- [Task requirements]: Could you please reproduce all the records below exactly, leaving out the images?

- [Source information]:
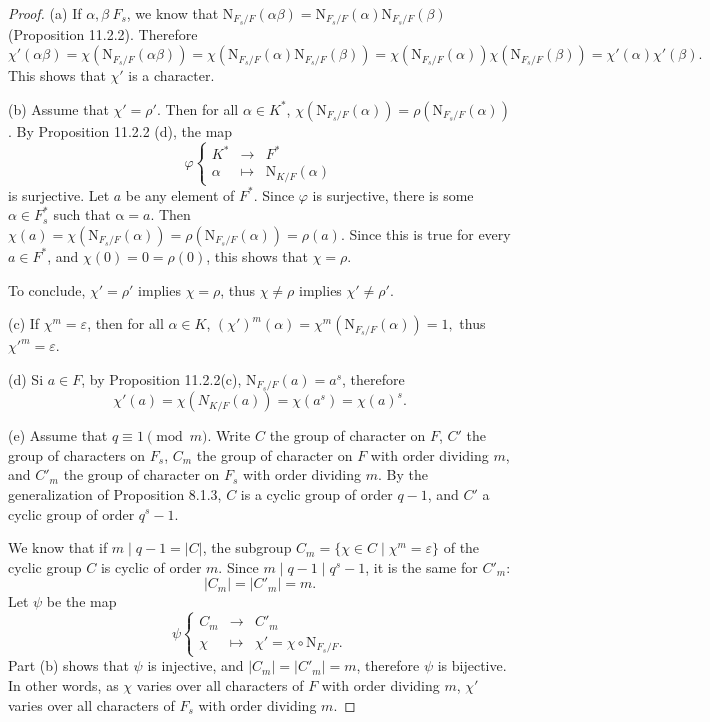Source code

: \documentclass[11pt,a4paper]{article}
\begin{document}
\begin{proof}
\item[(a)] If $\alpha,\beta \ F_s$, we know that $\mathrm{N}_{F_s/F}(\alpha \beta) = \mathrm{N}_{F_s/F}(\alpha) \mathrm{N}_{F_s/F}(\beta)$ (Proposition 11.2.2). Therefore
$$\chi'(\alpha \beta) =\chi(\mathrm{N}_{F_s/F}(\alpha \beta)) =  \chi(\mathrm{N}_{F_s/F}(\alpha) \mathrm{N}_{F_s/F}(\beta)) = \chi(\mathrm{N}_{F_s/F}(\alpha))\chi(\mathrm{N}_{F_s/F}(\beta)) = \chi'(\alpha) \chi'(\beta).$$
This shows that $\chi'$ is a character.

\item[(b)] Assume that $\chi' = \rho'$. Then for all $\alpha \in K^*$, $\chi(\mathrm{N}_{F_s/F}(\alpha)) =\rho(\mathrm{N}_{F_s/F}(\alpha))$.
By Proposition 11.2.2 (d), the map
$$\varphi
\left\{
\begin{array}{ccl}
K^* & \to & F^*\\
\alpha & \mapsto & \mathrm{N}_{K/F}(\alpha)
\end{array}
\right.
$$
is surjective. Let $a$ be any element of $F^*$. Since $\varphi$ is surjective, there is some $\alpha \in F_s^*$ such that $\mathrm{\alpha} = a$.
Then $\chi(a) = \chi(\mathrm{N}_{F_s/F}(\alpha)) =\rho(\mathrm{N}_{F_s/F}(\alpha)) = \rho(a)$. Since this is true for every $a \in F^*$, and $\chi(0) = 0 = \rho(0)$, this shows that $\chi = \rho$. 

To conclude, $\chi' = \rho'$ implies $\chi = \rho$, thus $\chi \ne \rho$ implies $\chi' \ne \rho'$.

\item[(c)] If $\chi^m = \varepsilon$, then for all $\alpha \in K$, 
$(\chi')^m(\alpha) = \chi^m(\mathrm{N}_{F_s/F}(\alpha)) = 1,$
thus $\chi'^m = \varepsilon$.

\item[(d)] Si $a \in F$, by Proposition 11.2.2(c), $\mathrm{N}_{F_s/F}(a) = a^s$, therefore
$$
\chi'(a) = \chi(N_{K/F}(a))= \chi(a^s)= \chi(a)^s.
$$

\item[(e)] Assume that $q \equiv 1 \pmod m$. Write $C$ the group of character on $F$, $C'$ the group of characters on $F_s$, $C_m$ the group of character on $F$ with order dividing $m$, and $C'_m$ the group of character on $F_s$ with order dividing $m$. By the generalization of Proposition 8.1.3, $C$ is a cyclic group of order $q-1$, and $C'$ a cyclic group of order $q^s -1$. 

We know that if $m \mid q-1 = |C|$, the subgroup $C_ m = \{\chi \in C \mid \chi^m = \varepsilon\}$ of the cyclic group $C$ is cyclic of order $m$. Since $m \mid q- 1 \mid q^s - 1$, it is the same for $C'_m$:
$$|C_m |= |C'_m| = m.$$
Let $\psi$ be the map
$$
\psi
\left\{
\begin{array}{ccl}
C_m & \to & C'_m\\
\chi & \mapsto & \chi' =  \chi \circ \mathrm{N}_{F_s/F}.
\end{array}
\right.
$$
Part (b) shows that $\psi$ is injective, and $|C_m| = |C'_m| = m$, therefore $\psi$ is bijective. In other words, as $\chi$ varies over all characters of $F$ with order dividing $m$, $\chi'$ varies over all characters of $F_s$ with order dividing $m$. 
\end{proof}
\end{document}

- [Final answer]:
Source code

: \documentclass[11pt,a4paper]{article}
\begin{document}
\begin{proof}
\item[(a)] If $\alpha,\beta \ F_s$, we know that $\mathrm{N}_{F_s/F}(\alpha \beta) = \mathrm{N}_{F_s/F}(\alpha) \mathrm{N}_{F_s/F}(\beta)$ (Proposition 11.2.2). Therefore
$$\chi'(\alpha \beta) =\chi(\mathrm{N}_{F_s/F}(\alpha \beta)) =  \chi(\mathrm{N}_{F_s/F}(\alpha) \mathrm{N}_{F_s/F}(\beta)) = \chi(\mathrm{N}_{F_s/F}(\alpha))\chi(\mathrm{N}_{F_s/F}(\beta)) = \chi'(\alpha) \chi'(\beta).$$
This shows that $\chi'$ is a character.

\item[(b)] Assume that $\chi' = \rho'$. Then for all $\alpha \in K^*$, $\chi(\mathrm{N}_{F_s/F}(\alpha)) =\rho(\mathrm{N}_{F_s/F}(\alpha))$.
By Proposition 11.2.2 (d), the map
$$\varphi
\left\{
\begin{array}{ccl}
K^* & \to & F^*\\
\alpha & \mapsto & \mathrm{N}_{K/F}(\alpha)
\end{array}
\right.
$$
is surjective. Let $a$ be any element of $F^*$. Since $\varphi$ is surjective, there is some $\alpha \in F_s^*$ such that $\mathrm{\alpha} = a$.
Then $\chi(a) = \chi(\mathrm{N}_{F_s/F}(\alpha)) =\rho(\mathrm{N}_{F_s/F}(\alpha)) = \rho(a)$. Since this is true for every $a \in F^*$, and $\chi(0) = 0 = \rho(0)$, this shows that $\chi = \rho$. 

To conclude, $\chi' = \rho'$ implies $\chi = \rho$, thus $\chi \ne \rho$ implies $\chi' \ne \rho'$.

\item[(c)] If $\chi^m = \varepsilon$, then for all $\alpha \in K$, 
$(\chi')^m(\alpha) = \chi^m(\mathrm{N}_{F_s/F}(\alpha)) = 1,$
thus $\chi'^m = \varepsilon$.

\item[(d)] Si $a \in F$, by Proposition 11.2.2(c), $\mathrm{N}_{F_s/F}(a) = a^s$, therefore
$$
\chi'(a) = \chi(N_{K/F}(a))= \chi(a^s)= \chi(a)^s.
$$

\item[(e)] Assume that $q \equiv 1 \pmod m$. Write $C$ the group of character on $F$, $C'$ the group of characters on $F_s$, $C_m$ the group of character on $F$ with order dividing $m$, and $C'_m$ the group of character on $F_s$ with order dividing $m$. By the generalization of Proposition 8.1.3, $C$ is a cyclic group of order $q-1$, and $C'$ a cyclic group of order $q^s -1$. 

We know that if $m \mid q-1 = |C|$, the subgroup $C_ m = \{\chi \in C \mid \chi^m = \varepsilon\}$ of the cyclic group $C$ is cyclic of order $m$. Since $m \mid q- 1 \mid q^s - 1$, it is the same for $C'_m$:
$$|C_m |= |C'_m| = m.$$
Let $\psi$ be the map
$$
\psi
\left\{
\begin{array}{ccl}
C_m & \to & C'_m\\
\chi & \mapsto & \chi' =  \chi \circ \mathrm{N}_{F_s/F}.
\end{array}
\right.
$$
Part (b) shows that $\psi$ is injective, and $|C_m| = |C'_m| = m$, therefore $\psi$ is bijective. In other words, as $\chi$ varies over all characters of $F$ with order dividing $m$, $\chi'$ varies over all characters of $F_s$ with order dividing $m$. 
\end{proof}
\end{document}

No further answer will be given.